Die hilfreichsten Kundenrezensionen
31 von 33 Kunden fanden die folgende Rezension hilfreich
5.0 von 5 Sternen Wunderschön und rührend! 27. Mai 2006
Von Christine
Format:Gebundene Ausgabe
Ich bekenne: die Liste meiner Lieblingsbücher hat sich um eines erweitert. "Monsieur Linh und die Gabe der Hoffnung" ging mir unter die Haut und hat mir zugleich wunderbare Lesestunden beschert!!

Für mich ist es ein Buch, dass ich nicht vergessen werde. Wo soll ich anfangen? Die Geschichte ist grob umrissen folgende: ein alter Mann, als einzige seiner Familie haben er und seine noch kleine Enkeltochter die gewalttätigen Auseinandersetzungen überlebt, wandert per Schiff nach Europa aus. Im Gepäck hat er ein wenig heimatliche Erde und ein verblasstes Foto. Nach Wochen der Überfahrt kommen die Emigranten schließlich im kalten, nebligen Europa an und werden dort zunächst in einem Heim für Emigranten untergebracht. Alles ist fremd für den Neuankömmling: die Gerüche, die Landschaft, die Mentalität der Menschen, einfach alles...oftmals denkt er wehmütig zurück an sein Leben daheim, er ist nur glücklich, dass er seine kleine Enkeltochter bei sich hat. Sie gibt ihm die Kraft weiterzuleben da er für sie sorgen muss.

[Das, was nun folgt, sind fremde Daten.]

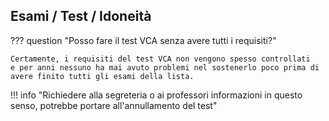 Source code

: ## Esami / Test / Idoneità

??? question "Posso fare il test VCA senza avere tutti i requisiti?"

	Certamente, i requisiti del test VCA non vengono spesso controllati
	e per anni nessuno ha mai avuto problemi nel sostenerlo poco prima di
	avere finito tutti gli esami della lista.

!!! info "Richiedere alla segreteria o ai professori informazioni in questo senso, potrebbe portare all'annullamento del test"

Im Laufe der Zeit traut er sich auch allmählich auf Entdeckungstour. Er geht also spazieren mit seiner Enkelin. Eines Tages macht er die Bekanntschaft eines Mannes bei einem seiner Spaziergänge im Park. Beide verbindet Einsamkeit und der Verlust liebgewonnener Menschen. Und obwohl der eine nicht die Sprache des anderen spricht entsteht ein stummes Einvernehmen und Vertrauen zueinander. Sie erfreuen sich an der Gesellschaft des anderen und Monsieur Linh lauscht den Erzählungen seines neuen Freundes. Obwohl er die Worte nicht versteht, so begreift er doch anhand der Intonation, dass dieser auch Kummer erlebt hat.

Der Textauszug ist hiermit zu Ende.